Note: The standard JDK or JRE installation from Oracle does not include the encryption levels required for Kerberos.
Resolution
Do any of the following:
• Update the JRE embedded within KNIME to use the unlimited strength JCE .jar files. To upgrade, download the JRE .jar files from
Oracle. The JRE embedded within KNIME is located in the directory <KNIME_INSTALL>/jre. Be sure to follow the directions on the Oracle site to install the JCE extension jar files.
• Limit the encryption algorithms used in Kerberos to the ones supported in the standard JDK or JRE installation.

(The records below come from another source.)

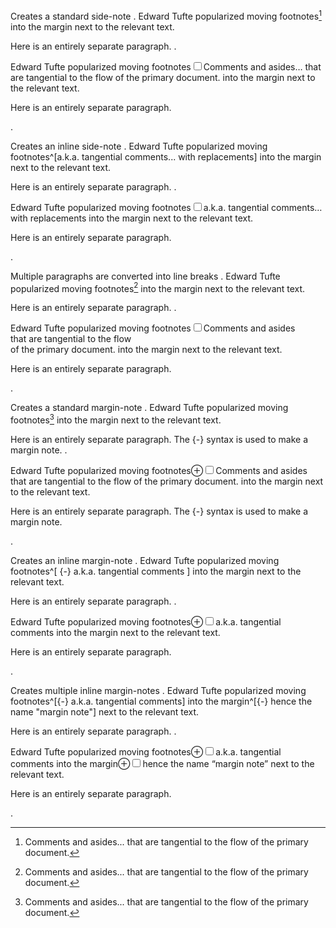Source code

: Creates a standard side-note
.
Edward Tufte popularized moving footnotes[^1] into the margin next to the relevant text.

[^1]: Comments and asides... that are tangential to the flow of the primary document.

Here is an entirely separate paragraph.
.
<section>
<p>Edward Tufte popularized moving footnotes<label for="sn-1" class="margin-toggle sidenote-number"></label><input id="sn-1" type="checkbox" class="margin-toggle"><span class="sidenote">Comments and asides… that are tangential to the flow of the primary document.</span> into the margin next to the relevant text.</p>
<p>Here is an entirely separate paragraph.</p>
</section>
.

Creates an inline side-note
.
Edward Tufte popularized moving footnotes^[a.k.a. tangential comments... with replacements] into the margin next to the relevant text.

Here is an entirely separate paragraph.
.
<section>
<p>Edward Tufte popularized moving footnotes<label for="sn-0" class="margin-toggle sidenote-number"></label><input id="sn-0" type="checkbox" class="margin-toggle"><span class="sidenote">a.k.a. tangential comments… with replacements</span> into the margin next to the relevant text.</p>
<p>Here is an entirely separate paragraph.</p>
</section>
.

Multiple paragraphs are converted into line breaks
.
Edward Tufte popularized moving footnotes[^1] into the margin next to the relevant text.

[^1]: Comments and asides

    that are tangential to the flow

    of the primary document.

Here is an entirely separate paragraph.
.
<section>
<p>Edward Tufte popularized moving footnotes<label for="sn-1" class="margin-toggle sidenote-number"></label><input id="sn-1" type="checkbox" class="margin-toggle"><span class="sidenote">Comments and asides<br>
that are tangential to the flow<br>
of the primary document.</span> into the margin next to the relevant text.</p>
<p>Here is an entirely separate paragraph.</p>
</section>
.

Creates a standard margin-note
.
Edward Tufte popularized moving footnotes[^1] into the margin next to the relevant text.

[^1]:

    {-} Comments and asides that are tangential to the flow of the primary document.

Here is an entirely separate paragraph. The {-} syntax is used to make a margin note.
.
<section>
<p>Edward Tufte popularized moving footnotes<label for="mn-1" class="margin-toggle">&#8853;</label><input id="mn-1" type="checkbox" class="margin-toggle"><span class="marginnote">Comments and asides that are tangential to the flow of the primary document.</span> into the margin next to the relevant text.</p>
<p>Here is an entirely separate paragraph. The {-} syntax is used to make a margin note.</p>
</section>
.

Creates an inline margin-note
.
Edward Tufte popularized moving footnotes^[   {-} a.k.a. tangential comments  ] into the margin next to the relevant text.

Here is an entirely separate paragraph.
.
<section>
<p>Edward Tufte popularized moving footnotes<label for="mn-0" class="margin-toggle">&#8853;</label><input id="mn-0" type="checkbox" class="margin-toggle"><span class="marginnote">a.k.a. tangential comments</span> into the margin next to the relevant text.</p>
<p>Here is an entirely separate paragraph.</p>
</section>
.

Creates multiple inline margin-notes
.
Edward Tufte popularized moving footnotes^[{-} a.k.a. tangential comments] into the margin^[{-} hence the name "margin note"] next to the relevant text.

Here is an entirely separate paragraph.
.
<section>
<p>Edward Tufte popularized moving footnotes<label for="mn-0" class="margin-toggle">&#8853;</label><input id="mn-0" type="checkbox" class="margin-toggle"><span class="marginnote">a.k.a. tangential comments</span> into the margin<label for="mn-1" class="margin-toggle">&#8853;</label><input id="mn-1" type="checkbox" class="margin-toggle"><span class="marginnote">hence the name “margin note”</span> next to the relevant text.</p>
<p>Here is an entirely separate paragraph.</p>
</section>
.

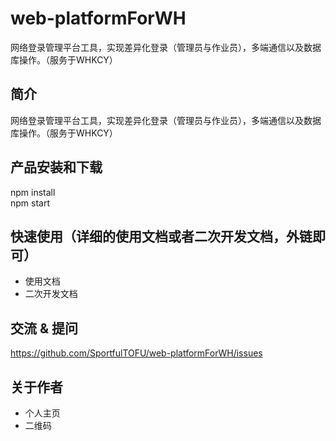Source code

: # web-platformForWH
网络登录管理平台工具，实现差异化登录（管理员与作业员），多端通信以及数据库操作。（服务于WHKCY）


## 简介
网络登录管理平台工具，实现差异化登录（管理员与作业员），多端通信以及数据库操作。（服务于WHKCY）



## 产品安装和下载
npm install   
npm start

## 快速使用（详细的使用文档或者二次开发文档，外链即可）
- 使用文档
- 二次开发文档

## 交流 & 提问

https://github.com/SportfulTOFU/web-platformForWH/issues

## 关于作者
- 个人主页
- 二维码

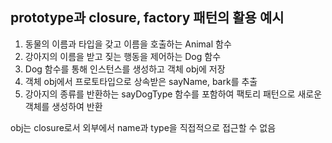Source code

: ## prototype과 closure, factory 패턴의 활용 예시

1. 동물의 이름과 타입을 갖고 이름을 호출하는 Animal 함수
2. 강아지의 이름을 받고 짖는 행동을 제어하는 Dog 함수
3. Dog 함수를 통해 인스턴스를 생성하고 객체 obj에 저장
4. 객체 obj에서 프로토타입으로 상속받은 sayName, bark를 추출
5. 강아지의 종류를 반환하는 sayDogType 함수를 포함하여 팩토리 패턴으로 새로운 객체를 생성하여 반환

obj는 closure로서 외부에서 name과 type을 직접적으로 접근할 수 없음
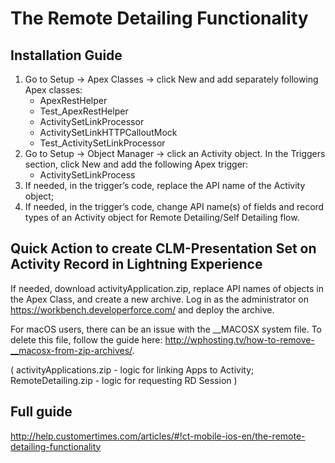 # The Remote Detailing Functionality

## Installation Guide
1. Go to Setup → Apex Classes → click New and add separately following Apex classes:
    - ApexRestHelper
    - Test_ApexRestHelper
    - ActivitySetLinkProcessor
    - ActivitySetLinkHTTPCalloutMock
    - Test_ActivitySetLinkProcessor
2. Go to Setup → Object Manager → click an Activity object. In the Triggers section, click New and add the following Apex trigger:
    - ActivitySetLinkProcess
3. If needed, in the trigger’s code, replace the API name of the Activity object;
4. If needed, in the trigger’s code, change API name(s) of fields and record types of an Activity object for Remote Detailing/Self Detailing flow.

## Quick Action to create CLM-Presentation Set on Activity Record in Lightning Experience 
If needed, download activityApplication.zip, replace API names of objects in the Apex Class, and create a new archive.
Log in as the administrator on https://workbench.developerforce.com/ and deploy the archive.

For macOS users, there can be an issue with the __MACOSX system file. To delete this file, follow the guide here: http://wphosting.tv/how-to-remove-__macosx-from-zip-archives/.

(
activityApplications.zip - logic for linking Apps to Activity;
RemoteDetailing.zip - logic for requesting RD Session
)

## Full guide

http://help.customertimes.com/articles/#!ct-mobile-ios-en/the-remote-detailing-functionality
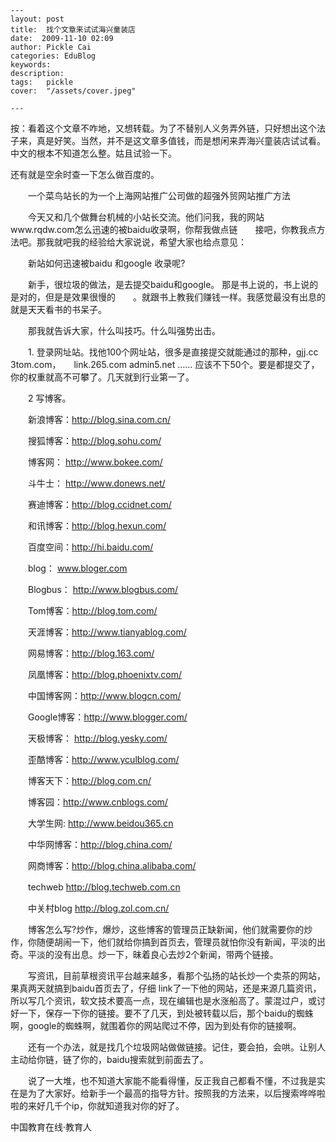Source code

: 
    ---
    layout: post  
    title:  找个文章来试试海兴童装店  
    date:  2009-11-10 02:09  
    author: Pickle Cai  
    categories: EduBlog  
    keywords: 
    description:   
    tags:	pickle   
    cover:  "/assets/cover.jpeg"  

    ---  
    
按：看着这个文章不咋地，又想转载。为了不替别人义务弄外链，只好想出这个法子来，真是好笑。当然，并不是这文章多值钱，而是想闲来弄海兴童装店试试看。中文的根本不知道怎么整。姑且试验一下。

还有就是空余时查一下怎么做百度的。











　　一个菜鸟站长的为一个上海网站推广公司做的超强外贸网站推广方法



　　今天又和几个做舞台机械的小站长交流。他们问我，我的网站www.rqdw.com怎么迅速的被baidu收录啊，你帮我做点链　　接吧，你教我点方法吧。那我就吧我的经验给大家说说，希望大家也给点意见：



　　新站如何迅速被baidu 和google 收录呢?



　　新手，很垃圾的做法，是去提交baidu和google。 那是书上说的，书上说的是对的，但是是效果很慢的　　。就跟书上教我们赚钱一样。我感觉最没有出息的就是天天看书的书呆子。



　　那我就告诉大家，什么叫技巧。什么叫强势出击。



　　1. 登录网址站。找他100个网址站，很多是直接提交就能通过的那种，gjj.cc 3tom.com，　　link.265.com admin5.net …… 应该不下50个。要是都提交了，你的权重就高不可攀了。几天就到行业第一了。



　　2 写博客。



　　新浪博客：http://blog.sina.com.cn/

　　搜狐博客：http://blog.sohu.com/

　　博客网： http://www.bokee.com/

　　斗牛士： http://www.donews.net/

　　赛迪博客：http://blog.ccidnet.com/

　　和讯博客：http://blog.hexun.com/

　　百度空间：http://hi.baidu.com/

　　blog： www.bloger.com

　　Blogbus： http://www.blogbus.com/

　　Tom博客：http://blog.tom.com/

　　天涯博客：http://www.tianyablog.com/

　　网易博客：http://blog.163.com/

　　凤凰博客：http://blog.phoenixtv.com/

　　中国博客网：http://www.blogcn.com/

　　Google博客：http://www.blogger.com/

　　天极博客： http://blog.yesky.com/

　　歪酷博客：http://www.yculblog.com/

　　博客天下：http://blog.com.cn/

　　博客园：http://www.cnblogs.com/

　　大学生网: http://www.beidou365.cn

　　中华网博客：http://blog.china.com/

　　网商博客：http://blog.china.alibaba.com/

　　techweb http://blog.techweb.com.cn

　　中关村blog http://blog.zol.com.cn/



　　博客怎么写?炒作，爆炒，这些博客的管理员正缺新闻，他们就需要你的炒作，你随便胡闹一下，他们就给你搞到首页去，管理员就怕你没有新闻，平淡的出奇。平淡的没有出息。炒一下，昧着良心去炒2个新闻，带两个链接。



　　写资讯，目前草根资讯平台越来越多，看那个弘扬的站长炒一个卖茶的网站，果真两天就搞到baidu首页去了，仔细 link了一下他的网站，还是来源几篇资讯，所以写几个资讯，软文技术要高一点，现在编辑也是水涨船高了。蒙混过户，或讨好一下，保存一下你的链接。要不了几天，到处被转载以后，那个baidu的蜘蛛啊，google的蜘蛛啊，就围着你的网站爬过不停，因为到处有你的链接啊。



　　还有一个办法，就是找几个垃圾网站做做链接。记住，要会拍，会哄。让别人主动给你链，链了你的，baidu搜索就到前面去了。



　　说了一大堆，也不知道大家能不能看得懂，反正我自己都看不懂，不过我是实在是为了大家好。给新手一个最高的指导方针。按照我的方法来，以后搜索哗哗啦啦的来好几千个ip，你就知道我对你的好了。 

		    
 中国教育在线·教育人

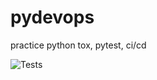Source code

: # pydevops
practice python tox, pytest, ci/cd

![Tests](https://github.com/chnadell/pydevops/actions/workflows/call_tox.yml/badge.svg)
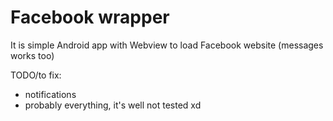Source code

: # Facebook wrapper

It is simple Android app with Webview to load Facebook website (messages works too)

TODO/to fix:
- notifications
- probably everything, it's well not tested xd

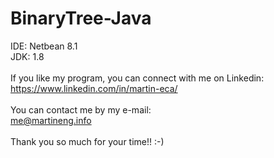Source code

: # BinaryTree-Java
 IDE: Netbean 8.1<br />
 JDK: 1.8<br />
 <br />
 If you like my program, you can connect with me on Linkedin:<br />
 https://www.linkedin.com/in/martin-eca/<br />
 <br />
 You can contact me by my e-mail:<br />
 me@martineng.info<br />
 <br />
 Thank you so much for your time!! :-)<br />

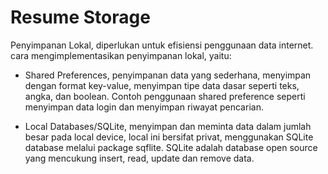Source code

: <h1>Resume Storage</h1>

Penyimpanan Lokal, diperlukan untuk efisiensi penggunaan data internet.
cara mengimplementasikan penyimpanan lokal, yaitu:

- Shared Preferences, penyimpanan data yang sederhana,
  menyimpan dengan format key-value, menyimpan tipe data dasar seperti teks, angka, dan boolean.
  Contoh penggunaan shared preference seperti menyimpan data login dan menyimpan riwayat pencarian.

- Local Databases/SQLite, menyimpan dan meminta data dalam jumlah besar pada local
  device, local ini bersifat privat, menggunakan SQLite database melalui package sqflite.
  SQLite adalah database open source yang mencukung insert, read, update dan remove data.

Note: If you reconfigure Kerberos to limit the encryption methods that are supported, then you must recreate the principals and keytab files that Hadoop requires.
Related Documentation
Actian DataFlow documentation is provided in several locations.
• In the KNIME user interface, detailed information for a selected node is displayed in the Node Description tab. As with PDF, this content is part of the release package.